==== Record set ====

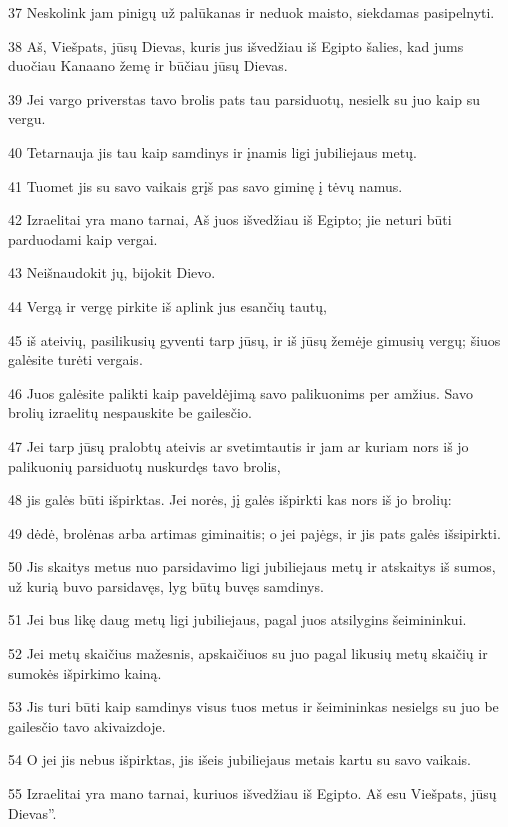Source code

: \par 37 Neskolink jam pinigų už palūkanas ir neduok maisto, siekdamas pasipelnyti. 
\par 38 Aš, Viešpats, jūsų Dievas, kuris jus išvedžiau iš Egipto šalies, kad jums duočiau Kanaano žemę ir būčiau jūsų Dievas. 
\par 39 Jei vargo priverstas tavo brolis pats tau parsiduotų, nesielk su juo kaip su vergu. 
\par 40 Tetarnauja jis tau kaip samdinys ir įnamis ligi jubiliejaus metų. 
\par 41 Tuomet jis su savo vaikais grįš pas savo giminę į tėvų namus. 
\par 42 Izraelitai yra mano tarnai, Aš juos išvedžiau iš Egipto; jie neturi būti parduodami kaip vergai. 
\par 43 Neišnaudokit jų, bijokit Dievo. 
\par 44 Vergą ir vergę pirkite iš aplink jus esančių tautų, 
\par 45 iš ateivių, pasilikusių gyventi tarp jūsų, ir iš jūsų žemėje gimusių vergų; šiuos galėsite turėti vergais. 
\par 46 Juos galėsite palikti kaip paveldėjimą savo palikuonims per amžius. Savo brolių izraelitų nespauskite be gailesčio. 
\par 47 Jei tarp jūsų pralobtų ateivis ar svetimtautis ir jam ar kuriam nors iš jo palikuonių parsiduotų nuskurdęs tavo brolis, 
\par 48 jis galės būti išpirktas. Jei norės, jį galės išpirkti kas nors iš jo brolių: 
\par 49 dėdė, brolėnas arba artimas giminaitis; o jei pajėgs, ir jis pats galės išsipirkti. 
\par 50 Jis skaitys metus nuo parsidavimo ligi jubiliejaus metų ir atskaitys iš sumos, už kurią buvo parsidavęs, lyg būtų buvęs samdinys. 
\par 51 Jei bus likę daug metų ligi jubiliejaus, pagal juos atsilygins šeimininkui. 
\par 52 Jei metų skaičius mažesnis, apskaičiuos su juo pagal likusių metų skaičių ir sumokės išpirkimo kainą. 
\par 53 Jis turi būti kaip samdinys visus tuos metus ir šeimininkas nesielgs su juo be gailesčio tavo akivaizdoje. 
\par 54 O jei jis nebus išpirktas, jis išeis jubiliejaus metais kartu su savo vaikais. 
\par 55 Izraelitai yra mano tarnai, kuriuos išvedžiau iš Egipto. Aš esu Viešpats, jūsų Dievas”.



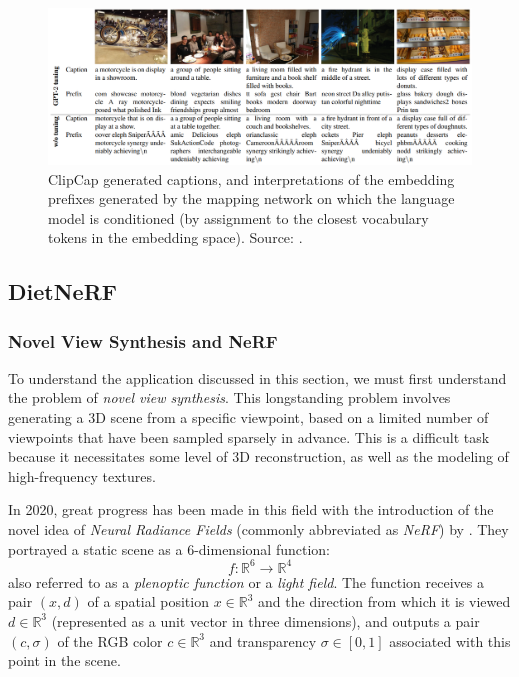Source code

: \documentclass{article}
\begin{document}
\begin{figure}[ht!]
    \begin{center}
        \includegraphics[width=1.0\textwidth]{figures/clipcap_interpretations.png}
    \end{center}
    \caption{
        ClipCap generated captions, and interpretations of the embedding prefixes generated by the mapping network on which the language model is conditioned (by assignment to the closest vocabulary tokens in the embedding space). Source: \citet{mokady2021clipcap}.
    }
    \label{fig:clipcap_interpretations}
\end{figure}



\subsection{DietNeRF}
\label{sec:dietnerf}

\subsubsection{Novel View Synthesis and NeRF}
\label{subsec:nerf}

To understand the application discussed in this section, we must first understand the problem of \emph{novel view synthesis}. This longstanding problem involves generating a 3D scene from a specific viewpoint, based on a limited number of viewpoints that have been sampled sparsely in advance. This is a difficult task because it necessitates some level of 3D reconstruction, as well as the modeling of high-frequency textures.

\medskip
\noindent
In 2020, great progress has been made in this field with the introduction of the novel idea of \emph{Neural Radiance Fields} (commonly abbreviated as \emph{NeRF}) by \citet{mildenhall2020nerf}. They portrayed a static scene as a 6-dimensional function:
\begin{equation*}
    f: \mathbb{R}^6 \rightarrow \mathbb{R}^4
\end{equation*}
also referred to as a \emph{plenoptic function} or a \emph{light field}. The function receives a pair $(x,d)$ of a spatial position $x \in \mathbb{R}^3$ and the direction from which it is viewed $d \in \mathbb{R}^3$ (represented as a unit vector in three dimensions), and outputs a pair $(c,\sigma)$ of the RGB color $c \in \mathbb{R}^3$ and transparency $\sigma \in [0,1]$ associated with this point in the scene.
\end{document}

====

[Your instructions] Only lines that include "nors" belong in the answer; return them from the entries above.

[Task result]
\par 47 Jei tarp jūsų pralobtų ateivis ar svetimtautis ir jam ar kuriam nors iš jo palikuonių parsiduotų nuskurdęs tavo brolis, 
\par 48 jis galės būti išpirktas. Jei norės, jį galės išpirkti kas nors iš jo brolių: 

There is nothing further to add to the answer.